The development of earthquake protection for buildings has heretofore focused primarily on methods to isolate the structure from the foundation. Base isolation is the name given to these methods. A building supported by a base isolation system will "float" on its foundation. Additionally, damping systems are also employed to reduce any motion the structure may develop. See generally U.S. Pat. No. 3,606,704 (Denton); U.S. Pat. No. 3,794,227(Smedley et. al.); U.S. Pat. No. 4,860,507 (Garza-Tamaz); U.S. Pat. No. 5,386,671 (Hu et. al). Base isolation has proven to be an effective method of protecting buildings from earthquake loads. Buildings using base isolation are supported by a foundation with a relatively large area (foot print) with the typical building having a square or rectangular shape and four external load bearing walls.

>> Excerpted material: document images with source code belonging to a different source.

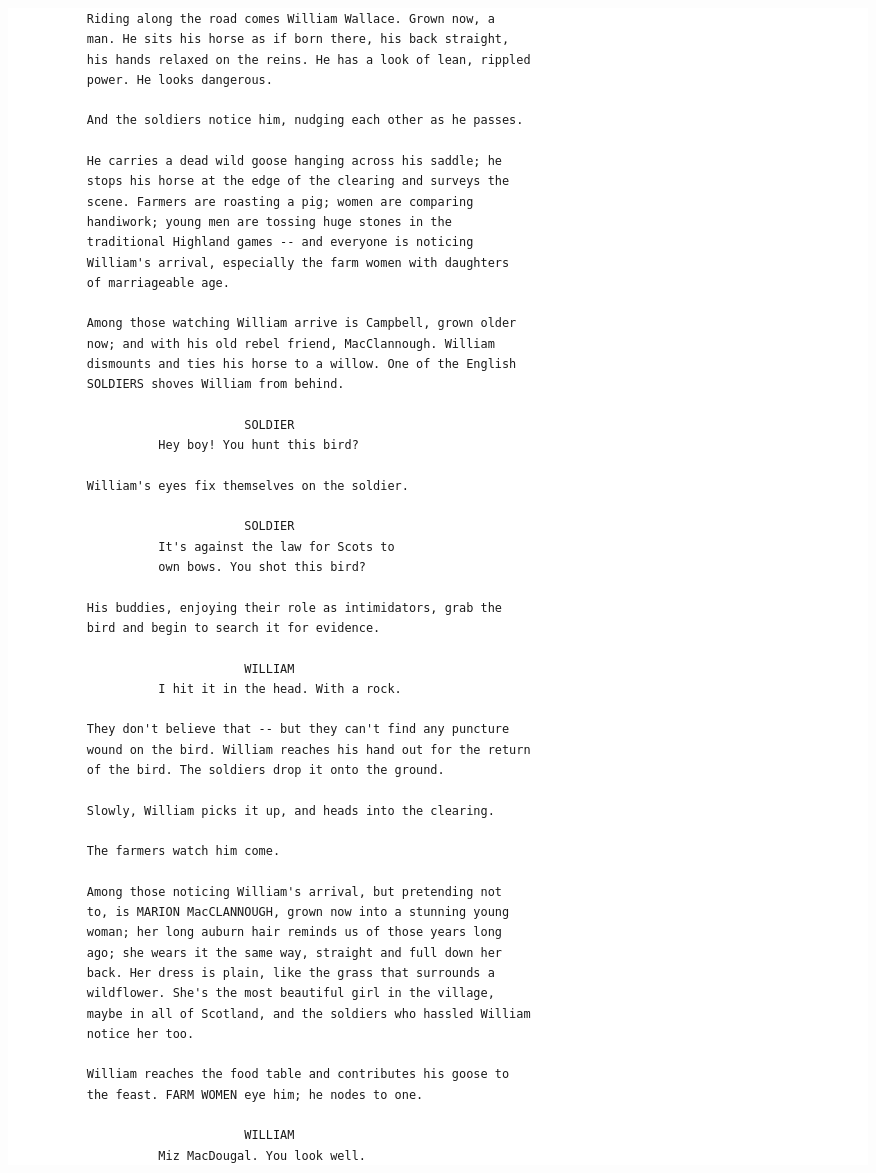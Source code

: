                Riding along the road comes William Wallace. Grown now, a 
               man. He sits his horse as if born there, his back straight, 
               his hands relaxed on the reins. He has a look of lean, rippled 
               power. He looks dangerous.

               And the soldiers notice him, nudging each other as he passes.

               He carries a dead wild goose hanging across his saddle; he 
               stops his horse at the edge of the clearing and surveys the 
               scene. Farmers are roasting a pig; women are comparing 
               handiwork; young men are tossing huge stones in the 
               traditional Highland games -- and everyone is noticing 
               William's arrival, especially the farm women with daughters 
               of marriageable age.

               Among those watching William arrive is Campbell, grown older 
               now; and with his old rebel friend, MacClannough. William 
               dismounts and ties his horse to a willow. One of the English 
               SOLDIERS shoves William from behind.

                                     SOLDIER
                         Hey boy! You hunt this bird?

               William's eyes fix themselves on the soldier.

                                     SOLDIER
                         It's against the law for Scots to 
                         own bows. You shot this bird?

               His buddies, enjoying their role as intimidators, grab the 
               bird and begin to search it for evidence.

                                     WILLIAM
                         I hit it in the head. With a rock.

               They don't believe that -- but they can't find any puncture 
               wound on the bird. William reaches his hand out for the return 
               of the bird. The soldiers drop it onto the ground.

               Slowly, William picks it up, and heads into the clearing.

               The farmers watch him come.

               Among those noticing William's arrival, but pretending not 
               to, is MARION MacCLANNOUGH, grown now into a stunning young 
               woman; her long auburn hair reminds us of those years long 
               ago; she wears it the same way, straight and full down her 
               back. Her dress is plain, like the grass that surrounds a 
               wildflower. She's the most beautiful girl in the village, 
               maybe in all of Scotland, and the soldiers who hassled William 
               notice her too.

               William reaches the food table and contributes his goose to 
               the feast. FARM WOMEN eye him; he nodes to one.

                                     WILLIAM
                         Miz MacDougal. You look well.

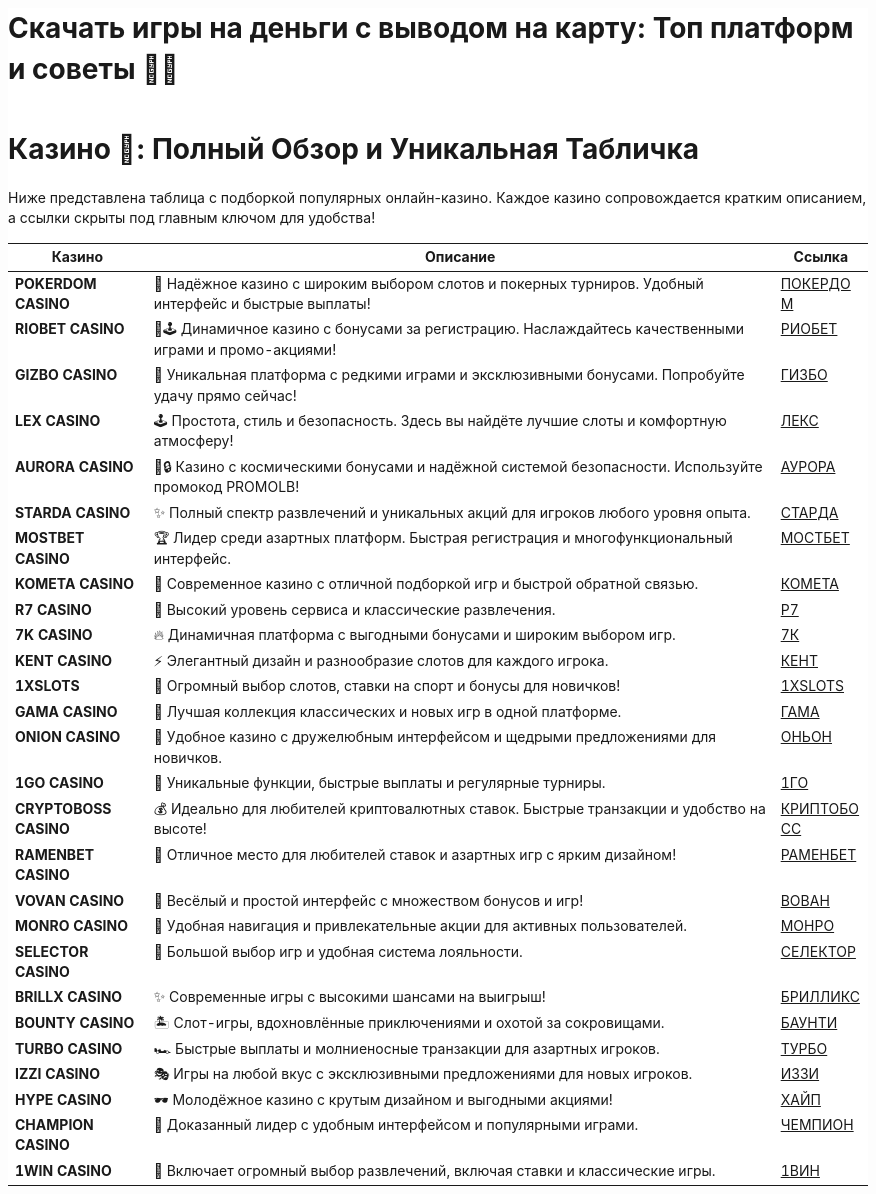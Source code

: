 # Скачать игры на деньги с выводом на карту: Топ платформ и советы 🎰💸
# Казино 🎰: Полный Обзор и Уникальная Табличка

Ниже представлена таблица с подборкой популярных онлайн-казино. Каждое казино сопровождается кратким описанием, а ссылки скрыты под главным ключом для удобства!

| **Казино**            | **Описание**                                                                                       | **Ссылка**                 |
|------------------------|---------------------------------------------------------------------------------------------------|----------------------------|
| **POKERDOM CASINO**    | 🎯 Надёжное казино с широким выбором слотов и покерных турниров. Удобный интерфейс и быстрые выплаты! | [ПОКЕРДОМ](https://brandplay.link/Bxg7SC7H) |
| **RIOBET CASINO**      | 🌟🕹️ Динамичное казино с бонусами за регистрацию. Наслаждайтесь качественными играми и промо-акциями! | [РИОБЕТ](https://brandplay.link/dtx89f2L) |
| **GIZBO CASINO**       | 💎 Уникальная платформа с редкими играми и эксклюзивными бонусами. Попробуйте удачу прямо сейчас! | [ГИЗБО](https://gizbo-tea02.com/c8e962e89) |
| **LEX CASINO**         | 🕹️ Простота, стиль и безопасность. Здесь вы найдёте лучшие слоты и комфортную атмосферу!         | [ЛЕКС](https://brandplay.link/2HFTmBc8) |
| **AURORA CASINO**      | 🌌🔒 Казино с космическими бонусами и надёжной системой безопасности. Используйте промокод PROMOLB! | [АУРОРА](https://10trafic-stat2.com/click/668546566bcc6313411604c7/6766/15114/subaccount?promocode=PROMOLB) |
| **STARDA CASINO**      | ✨ Полный спектр развлечений и уникальных акций для игроков любого уровня опыта.                  | [СТАРДА](https://brandplay.link/cpFQbWKn) |
| **MOSTBET CASINO**     | 🏆 Лидер среди азартных платформ. Быстрая регистрация и многофункциональный интерфейс.             | [МОСТБЕТ](https://ktbtis024ifqfn0mst.com/beQs) |
| **KOMETA CASINO**      | 🚀 Современное казино с отличной подборкой игр и быстрой обратной связью.                        | [КОМЕТА](https://brandplay.link/tLG15CCb) |
| **R7 CASINO**          | 🎲 Высокий уровень сервиса и классические развлечения.                                            | [Р7](https://brandplay.link/zPmNmTWG) |
| **7K CASINO**          | 🔥 Динамичная платформа с выгодными бонусами и широким выбором игр.                              | [7К](https://brandplay.link/dd46bNgD) |
| **KENT CASINO**        | ⚡ Элегантный дизайн и разнообразие слотов для каждого игрока.                                     | [КЕНТ](https://brandplay.link/tj7BwCb4) |
| **1XSLOTS**            | 🏅 Огромный выбор слотов, ставки на спорт и бонусы для новичков!                                  | [1XSLOTS](https://brandplay.link/R4xfxqdm) |
| **GAMA CASINO**        | 🎰 Лучшая коллекция классических и новых игр в одной платформе.                                   | [ГАМА](https://brandplay.link/zrZpLFTP) |
| **ONION CASINO**       | 🧅 Удобное казино с дружелюбным интерфейсом и щедрыми предложениями для новичков.                | [ОНЬОН](https://obclk001-2d.top/click?offer_id=986&partner_id=10542&landing_id=1798&utm_medium=affiliate&sub_1=oncasino3) |
| **1GO CASINO**         | 🚀 Уникальные функции, быстрые выплаты и регулярные турниры.                                      | [1ГО](https://1go-ircp01.com/ce015f410) |
| **CRYPTOBOSS CASINO**  | 💰 Идеально для любителей криптовалютных ставок. Быстрые транзакции и удобство на высоте!         | [КРИПТОБОСС](https://cryptobossc.online/d847bcfa9) |
| **RAMENBET CASINO**    | 🍜 Отличное место для любителей ставок и азартных игр с ярким дизайном!                          | [РАМЕНБЕТ](https://get.saltyram.com/ru/registration?apkpop=0&partner=p24970p3296034p5526) |
| **VOVAN CASINO**       | 🎉 Весёлый и простой интерфейс с множеством бонусов и игр!                                        | [ВОВАН](https://vovan.site/d098ab058) |
| **MONRO CASINO**       | 💎 Удобная навигация и привлекательные акции для активных пользователей.                         | [МОНРО](https://mnr-ircp01.com/c3ce72a2c) |
| **SELECTOR CASINO**    | 🔎 Большой выбор игр и удобная система лояльности.                                               | [СЕЛЕКТОР](https://gosel.kim/SELVK) |
| **BRILLX CASINO**      | ✨ Современные игры с высокими шансами на выигрыш!                                               | [БРИЛЛИКС](https://brillx.uno/BRIVK) |
| **BOUNTY CASINO**      | 🏝️ Слот-игры, вдохновлённые приключениями и охотой за сокровищами.                              | [БАУНТИ](https://bounty-casino.de/BOVK) |
| **TURBO CASINO**       | 🏎️ Быстрые выплаты и молниеносные транзакции для азартных игроков.                              | [ТУРБО](https://turbo-casino.tv/TURVK) |
| **IZZI CASINO**        | 🎭 Игры на любой вкус с эксклюзивными предложениями для новых игроков.                           | [ИЗЗИ](https://izzi-fr03.com/ca7c8a7b7) |
| **HYPE CASINO**        | 🕶️ Молодёжное казино с крутым дизайном и выгодными акциями!                                     | [ХАЙП](https://hypekaz.com/dc2f44ad0) |
| **CHAMPION CASINO**    | 🏅 Доказанный лидер с удобным интерфейсом и популярными играми.                                   | [ЧЕМПИОН](https://champcasino.ink/pobeda/doa-hats?p80412p305331p112c) |
| **1WIN CASINO**        | 🥇 Включает огромный выбор развлечений, включая ставки и классические игры.                      | [1ВИН](https://brandplay.link/6F5VqbyZ) |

Thus, the earthquake forces are spread over a large area. Additionally, a building, even one on a base isolation system, will be stable under most loads. A building will only become unstable when the building's center of gravity (approximately the building's geometric center) is moved so that the center of gravity lies outside the vertical plane of one of the exterior load bearing walls. If a building becomes unstable, then the building will tip over; however, the typical building would be unlikely to be able to survive the loading which would generate the forces necessary to move a building's center of gravity the distance necessary to cause the building to topple.

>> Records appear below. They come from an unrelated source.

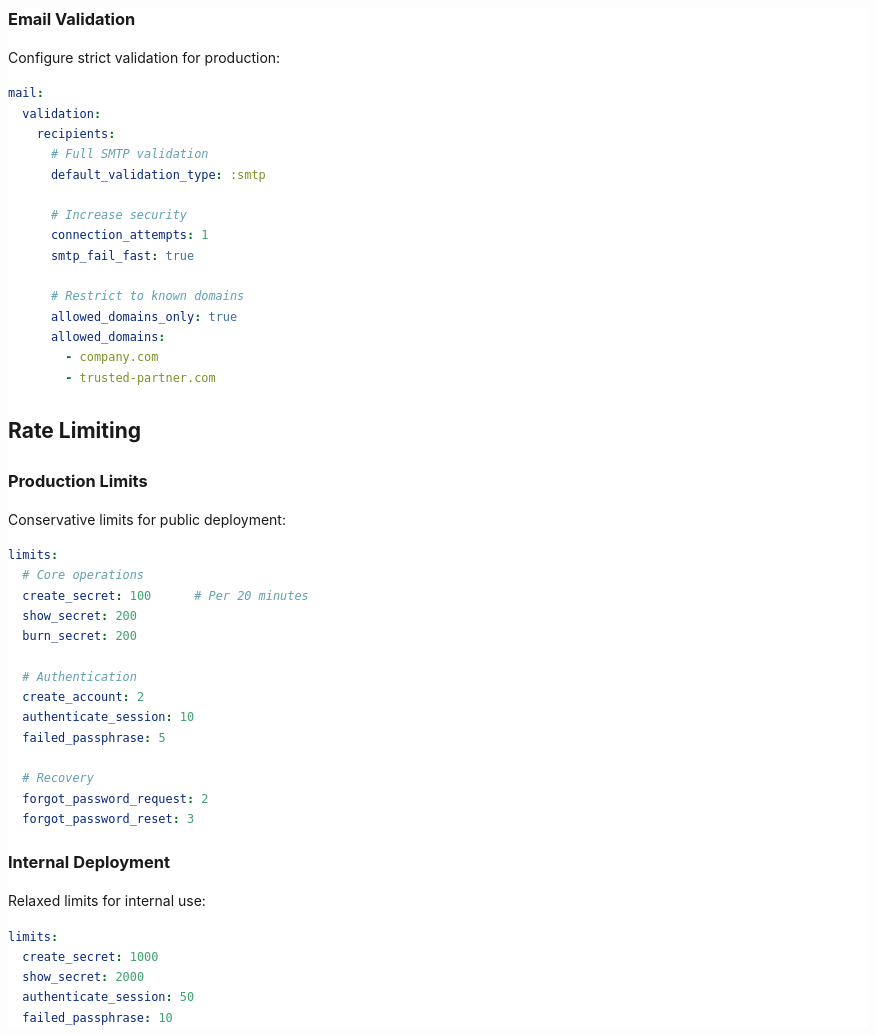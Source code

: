 ### Email Validation

Configure strict validation for production:

```yaml
mail:
  validation:
    recipients:
      # Full SMTP validation
      default_validation_type: :smtp

      # Increase security
      connection_attempts: 1
      smtp_fail_fast: true

      # Restrict to known domains
      allowed_domains_only: true
      allowed_domains:
        - company.com
        - trusted-partner.com
```

## Rate Limiting

### Production Limits

Conservative limits for public deployment:

```yaml
limits:
  # Core operations
  create_secret: 100      # Per 20 minutes
  show_secret: 200
  burn_secret: 200

  # Authentication
  create_account: 2
  authenticate_session: 10
  failed_passphrase: 5

  # Recovery
  forgot_password_request: 2
  forgot_password_reset: 3
```

### Internal Deployment

Relaxed limits for internal use:

```yaml
limits:
  create_secret: 1000
  show_secret: 2000
  authenticate_session: 50
  failed_passphrase: 10
```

Despite the progress in developing earthquake dampers for buildings, there have not been any earthquake dampers developed for bridges, elevated highways, or similar large structures which has proven effective for use in the load bearing column itself. Additionally, typical construction methods use either a single column or a single row of columns to support a cross-beam or pier head. This cross-beam or pier head supports the rest of the structure. Some earthquake protection systems have been developed which act as a form of base isolation. These devices have been placed between the cross-beam or pier head and the girder structure of the bridge. See U.S. Pat. No. 3,986,222 (Miyazaki et. al.) And U.S. Pat. No. 4,720,882 (Gallo). Earthquake protection systems located between the beam or pier and the girder structure may provide some protection for the girder structure, however, the load bearing column and the cross-beam or pier head, critical structural members located between the foundation and the shock dampers, are left unprotected.

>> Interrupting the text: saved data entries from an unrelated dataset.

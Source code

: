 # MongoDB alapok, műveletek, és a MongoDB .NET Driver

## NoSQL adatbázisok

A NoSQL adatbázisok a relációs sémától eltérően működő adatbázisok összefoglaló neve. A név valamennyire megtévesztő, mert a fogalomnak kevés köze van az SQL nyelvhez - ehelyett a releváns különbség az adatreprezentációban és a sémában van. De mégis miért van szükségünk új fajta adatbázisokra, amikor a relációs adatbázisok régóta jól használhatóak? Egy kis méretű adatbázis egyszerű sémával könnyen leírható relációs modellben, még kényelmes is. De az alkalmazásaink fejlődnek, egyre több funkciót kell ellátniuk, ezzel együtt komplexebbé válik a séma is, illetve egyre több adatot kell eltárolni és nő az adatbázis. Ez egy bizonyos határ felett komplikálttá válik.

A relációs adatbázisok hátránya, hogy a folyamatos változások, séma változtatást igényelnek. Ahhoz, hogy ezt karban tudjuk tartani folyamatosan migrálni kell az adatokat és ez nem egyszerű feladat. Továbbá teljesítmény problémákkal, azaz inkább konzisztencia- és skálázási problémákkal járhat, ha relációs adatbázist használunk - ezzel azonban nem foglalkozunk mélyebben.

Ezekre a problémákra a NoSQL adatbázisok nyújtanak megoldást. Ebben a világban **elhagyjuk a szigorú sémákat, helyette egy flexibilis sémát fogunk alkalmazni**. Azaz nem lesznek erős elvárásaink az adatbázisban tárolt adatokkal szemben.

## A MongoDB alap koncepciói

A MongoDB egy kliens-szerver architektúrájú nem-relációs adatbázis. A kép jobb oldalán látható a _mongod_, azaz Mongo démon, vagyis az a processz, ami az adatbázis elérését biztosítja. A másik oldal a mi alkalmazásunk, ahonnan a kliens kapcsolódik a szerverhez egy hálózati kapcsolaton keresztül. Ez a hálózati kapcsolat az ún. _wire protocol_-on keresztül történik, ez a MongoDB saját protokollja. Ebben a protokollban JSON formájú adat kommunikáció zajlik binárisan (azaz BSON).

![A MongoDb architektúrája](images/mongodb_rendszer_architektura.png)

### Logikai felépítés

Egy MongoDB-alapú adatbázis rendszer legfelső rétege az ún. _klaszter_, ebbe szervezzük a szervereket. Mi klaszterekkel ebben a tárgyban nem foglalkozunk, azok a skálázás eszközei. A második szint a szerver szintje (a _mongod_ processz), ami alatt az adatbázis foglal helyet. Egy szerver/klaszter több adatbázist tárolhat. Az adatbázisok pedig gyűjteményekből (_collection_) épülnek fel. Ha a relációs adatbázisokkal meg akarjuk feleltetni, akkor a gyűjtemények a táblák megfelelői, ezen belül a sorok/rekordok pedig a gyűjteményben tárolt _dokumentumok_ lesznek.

Designing and constructing earthquake protection for these columns is more difficult than designing and constructing protection for a building. This difficulty arises because of the following differences between a column and a structure: 1) the earthquake loads in a building are spread over a large number of load bearing members compared to a small number for a bridge, 2) the earthquake loads in a building are spread over a relativity large area compared to the small cross-section of a column, 3) a structure has a large range of stability compared to a column, and 4) a structure can "float" on a base isolation system installed between the building and its foundation, typical columns must be fixed to their foundation for proper support.
Earthquake protection for load bearing columns currently consists of designing the column to withstand all the forces and moments generated during an earthquake. Designing the column to withstand earthquake forces and moments has several drawbacks. The principal problems with this approach are a) added cost of building the stronger pillar, and b) added cost of designing and building the full structure to withstand earthquake loads or cost of placing earthquake dampers or isolators between the cross-beam or pier head and the rest of the structure. Also, the earthquake dampers/isolators which have been developed for use between the cross-beam or pier head and the structure provide earthquake load damping primarily only in a single direction, whereas earthquake forces ordinarily develop in multiple directions, e.g., both horizontal and vertical directions. See U.S. Pat. No. 4,720,882(Gallo) and U.S. Pat. No. 3,986,222 (Miyazaki et al).
Unfortunately, recent earthquakes have demonstrated the deficiencies of existing methods of "earthquake proofing" large structures, and consequently have shown the the need to protect load bearing columns from failure during earthquakes. Thus, there is a need for an earthquake damper/isolator which can be used in both new columns and retrofitted into existing columns to protect both the column and supported structure from earthquake forces and moments regardless of direction.